## Exercise details
Copy the lines below exactly. Start at the first and finish with the line containing "Definición en la línea 948".

[[ Given information open ]]

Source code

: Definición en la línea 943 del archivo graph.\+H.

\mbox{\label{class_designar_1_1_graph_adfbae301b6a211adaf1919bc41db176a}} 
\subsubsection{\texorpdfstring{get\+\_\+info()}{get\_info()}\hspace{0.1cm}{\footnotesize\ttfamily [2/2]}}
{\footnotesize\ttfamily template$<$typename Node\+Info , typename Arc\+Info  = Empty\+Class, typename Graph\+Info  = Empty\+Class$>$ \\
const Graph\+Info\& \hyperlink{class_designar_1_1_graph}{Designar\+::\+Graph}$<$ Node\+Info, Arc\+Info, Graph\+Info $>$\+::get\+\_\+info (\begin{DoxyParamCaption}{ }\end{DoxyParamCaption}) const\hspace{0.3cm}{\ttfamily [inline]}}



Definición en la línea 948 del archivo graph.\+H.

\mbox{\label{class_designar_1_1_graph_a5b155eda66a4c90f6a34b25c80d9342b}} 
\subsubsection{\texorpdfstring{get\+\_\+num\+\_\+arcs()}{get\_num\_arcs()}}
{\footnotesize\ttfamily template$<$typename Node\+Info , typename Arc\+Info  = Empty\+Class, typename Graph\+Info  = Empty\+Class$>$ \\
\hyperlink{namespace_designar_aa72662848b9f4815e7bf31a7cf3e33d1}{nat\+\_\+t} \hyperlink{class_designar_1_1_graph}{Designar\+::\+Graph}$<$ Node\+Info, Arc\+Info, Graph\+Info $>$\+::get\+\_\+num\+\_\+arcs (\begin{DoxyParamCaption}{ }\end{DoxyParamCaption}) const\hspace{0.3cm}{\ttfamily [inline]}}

[[ Given information closed ]]

## Solution for this exercise
Source code

: Definición en la línea 943 del archivo graph.\+H.

\mbox{\label{class_designar_1_1_graph_adfbae301b6a211adaf1919bc41db176a}} 
\subsubsection{\texorpdfstring{get\+\_\+info()}{get\_info()}\hspace{0.1cm}{\footnotesize\ttfamily [2/2]}}
{\footnotesize\ttfamily template$<$typename Node\+Info , typename Arc\+Info  = Empty\+Class, typename Graph\+Info  = Empty\+Class$>$ \\
const Graph\+Info\& \hyperlink{class_designar_1_1_graph}{Designar\+::\+Graph}$<$ Node\+Info, Arc\+Info, Graph\+Info $>$\+::get\+\_\+info (\begin{DoxyParamCaption}{ }\end{DoxyParamCaption}) const\hspace{0.3cm}{\ttfamily [inline]}}



Definición en la línea 948 del archivo graph.\+H.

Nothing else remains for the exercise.